Midnight mare and blood-red roan,
Fight to keep this land your own —
Sound the horn and call the cry:
How many of them can we make die!"

    "I like that song," Havel said, grinning. "It's becoming sort of traditional; another favor Juney Mackenzie did us. What's better, everyone else on the A-list likes it, too."

    He winced slightly as Ken Larsson raised a brow, and continued:

    "That is, everyone likes it except Signe. I ducked out when she started glaring at me again—everything associated with our red-haired friend puts her on edge now. Christ Jesus, I don't need this. Can't you talk to her? She's your daughter..."

    Ken Larsson laughed until he wheezed. "Oh, no, son-in-law, I got out of that job at the altar. Beside... can you blame her?"

    "Yeah, as a matter of fact, I can!
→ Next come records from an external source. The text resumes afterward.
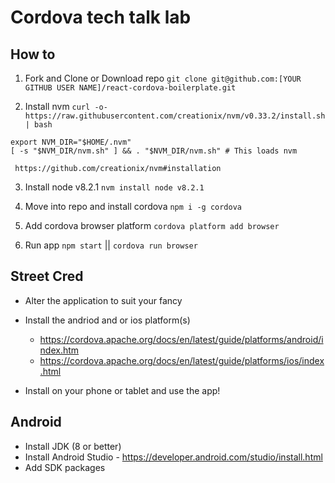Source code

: # Cordova tech talk lab

## How to

1. Fork and Clone or Download repo
 `git clone git@github.com:[YOUR GITHUB USER NAME]/react-cordova-boilerplate.git`

2. Install nvm
  ` curl -o- https://raw.githubusercontent.com/creationix/nvm/v0.33.2/install.sh | bash `
  ```
  export NVM_DIR="$HOME/.nvm"
  [ -s "$NVM_DIR/nvm.sh" ] && . "$NVM_DIR/nvm.sh" # This loads nvm
  ```

     https://github.com/creationix/nvm#installation

3. Install node v8.2.1
  `nvm install node v8.2.1`

4. Move into repo and install cordova
  `npm i -g cordova`

5. Add cordova browser platform
  `cordova platform add browser`

6. Run app
  `npm start`  || `cordova run browser`


## Street Cred
  * Alter the application to suit your fancy

  * Install the andriod and or ios platform(s)
    - https://cordova.apache.org/docs/en/latest/guide/platforms/android/index.htm
    - https://cordova.apache.org/docs/en/latest/guide/platforms/ios/index.html

  * Install on your phone or tablet and use the app!


## Android
  * Install JDK (8 or better)
  * Install Android Studio - https://developer.android.com/studio/install.html
  * Add SDK packages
Yes, Rudi's my kid... but Signe and I weren't married then. She was still back in Idaho when I came west on that scouting mission and ran into Juney. Hell, Signe and we weren't even involved then, not really, and she'd made it pretty plain no hanky-panky was in prospect. OK, she said no, I folded up my tent and rode away."
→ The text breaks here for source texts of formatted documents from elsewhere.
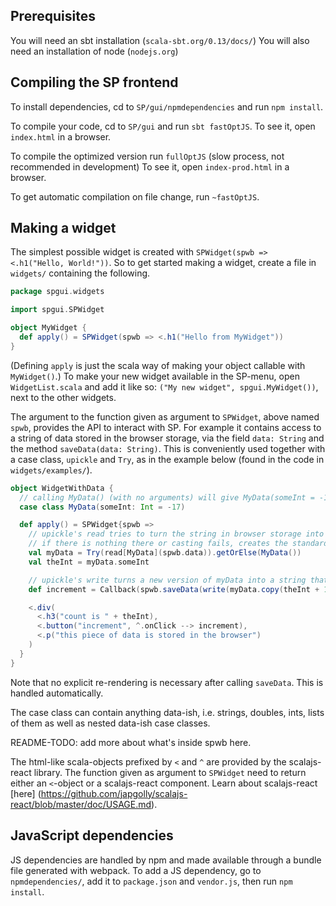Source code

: ## Prerequisites ##
You will need an sbt installation  (`scala-sbt.org/0.13/docs/`) 
You will also need an installation of node (`nodejs.org`) 

## Compiling the SP frontend ##

To install dependencies, cd to `SP/gui/npmdependencies` and run `npm install`.

To compile your code, cd to `SP/gui` and run `sbt fastOptJS`.
To see it, open `index.html` in a browser.

To compile the optimized version run `fullOptJS` (slow process, not recommended in development)
To see it, open `index-prod.html` in a browser.

To get automatic compilation on file change, run `~fastOptJS`.

## Making a widget ##
The simplest possible widget is created with `SPWidget(spwb => <.h1("Hello, World!"))`. So to get started making a widget, create a file in `widgets/` containing the following.
```scala
package spgui.widgets

import spgui.SPWidget

object MyWidget {
  def apply() = SPWidget(spwb => <.h1("Hello from MyWidget"))
}
```
(Defining `apply` is just the scala way of making your object callable with `MyWidget()`.) To make your new widget available in the SP-menu, open `WidgetList.scala` and add it like so: `("My new widget", spgui.MyWidget())`, next to the other widgets.

The argument to the function given as argument to `SPWidget`, above named `spwb`, provides the API to interact with SP. For example it contains access to a string of data stored in the browser storage, via the field `data: String` and the method `saveData(data: String)`. This is conveniently used together with a case class, `upickle` and `Try`, as in the example below (found in the code in `widgets/examples/`).
```scala
object WidgetWithData {
  // calling MyData() (with no arguments) will give MyData(someInt = -17)
  case class MyData(someInt: Int = -17)

  def apply() = SPWidget{spwb =>
    // upickle's read tries to turn the string in browser storage into a MyData-instance
    // if there is nothing there or casting fails, creates the standard instance instead
    val myData = Try(read[MyData](spwb.data)).getOrElse(MyData())
    val theInt = myData.someInt

    // upickle's write turns a new version of myData into a string that is saved in storage
    def increment = Callback(spwb.saveData(write(myData.copy(theInt + 1))))

    <.div(
      <.h3("count is " + theInt),
      <.button("increment", ^.onClick --> increment),
      <.p("this piece of data is stored in the browser")
    )
  }
}
```
Note that no explicit re-rendering is necessary after calling `saveData`. This is handled automatically.

The case class can contain anything data-ish, i.e. strings, doubles, ints, lists of them as well as nested data-ish case classes.

README-TODO: add more about what's inside spwb here.

The html-like scala-objects prefixed by `<` and `^` are provided by the scalajs-react library. The function given as argument to `SPWidget` need to return either an `<`-object or a scalajs-react component. Learn about scalajs-react [here] (https://github.com/japgolly/scalajs-react/blob/master/doc/USAGE.md).


## JavaScript dependencies ##
JS dependencies are handled by npm and made available through a bundle file generated with webpack. To add a JS dependency, go to `npmdependencies/`, add it to `package.json` and `vendor.js`, then run `npm install`.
    "She'd had a rough time," Larsson said, looking aside: it had been even rougher on him, the night his first wife died.

    "And I haven't touched another woman since we did get involved," Havel said bitterly. "Christ Jesus, I'm getting the punishment for adultery without having the fun!"
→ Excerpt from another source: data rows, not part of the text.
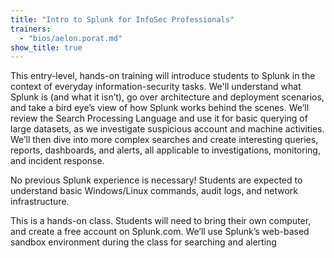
 ```yaml
---
title: "Intro to Splunk for InfoSec Professionals"
trainers:
  - "bios/aelon.porat.md"
show_title: true
---
```

This entry-level, hands-on training will introduce students to Splunk in the context of everyday information-security tasks.  We'll understand what Splunk is (and what it isn’t), go over architecture and deployment scenarios, and take a bird eye’s view of how Splunk works behind the scenes.  We’ll review the Search Processing Language and use it for basic querying of large datasets, as we investigate suspicious account and machine activities.  We’ll then dive into more complex searches and create interesting queries, reports, dashboards, and alerts, all applicable to investigations, monitoring, and incident response.
No previous Splunk experience is necessary!  Students are expected to understand basic Windows/Linux commands, audit logs, and network infrastructure.

This is a hands-on class.  Students will need to bring their own computer, and create a free account on Splunk.com.  We’ll use Splunk’s web-based sandbox environment during the class for searching and alerting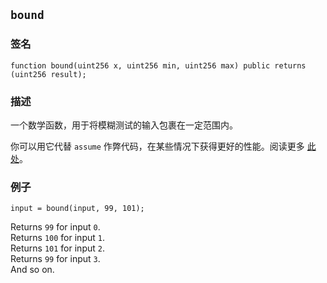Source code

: ## `bound`

### 签名

```solidity
function bound(uint256 x, uint256 min, uint256 max) public returns (uint256 result);
```

### 描述

一个数学函数，用于将模糊测试的输入包裹在一定范围内。

你可以用它代替 `assume` 作弊代码，在某些情况下获得更好的性能。阅读更多 [此处](../../cheatcodes/assume.md)。

### 例子

```solidity
input = bound(input, 99, 101);
```

Returns `99` for input `0`.
<br>
Returns `100` for input `1`.
<br>
Returns `101` for input `2`.
<br>
Returns `99` for input `3`.
<br>
And so on.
    Larsson cleared his throat: "Anyway, Mike, expecting a woman to be reasonable about something like that is about as futile as trying to fly to the moon by putting your head between your knees and spitting hard. Have you actually confessed yet?"

    "No," the younger man said shortly.

    "Well, you should. Grovel and apologize and beat your breast and promise never to do anything wrong again. Keep on doing it while she yells and throws things, and then while she sulks and gives you the cold shoulder beat yourself up some more."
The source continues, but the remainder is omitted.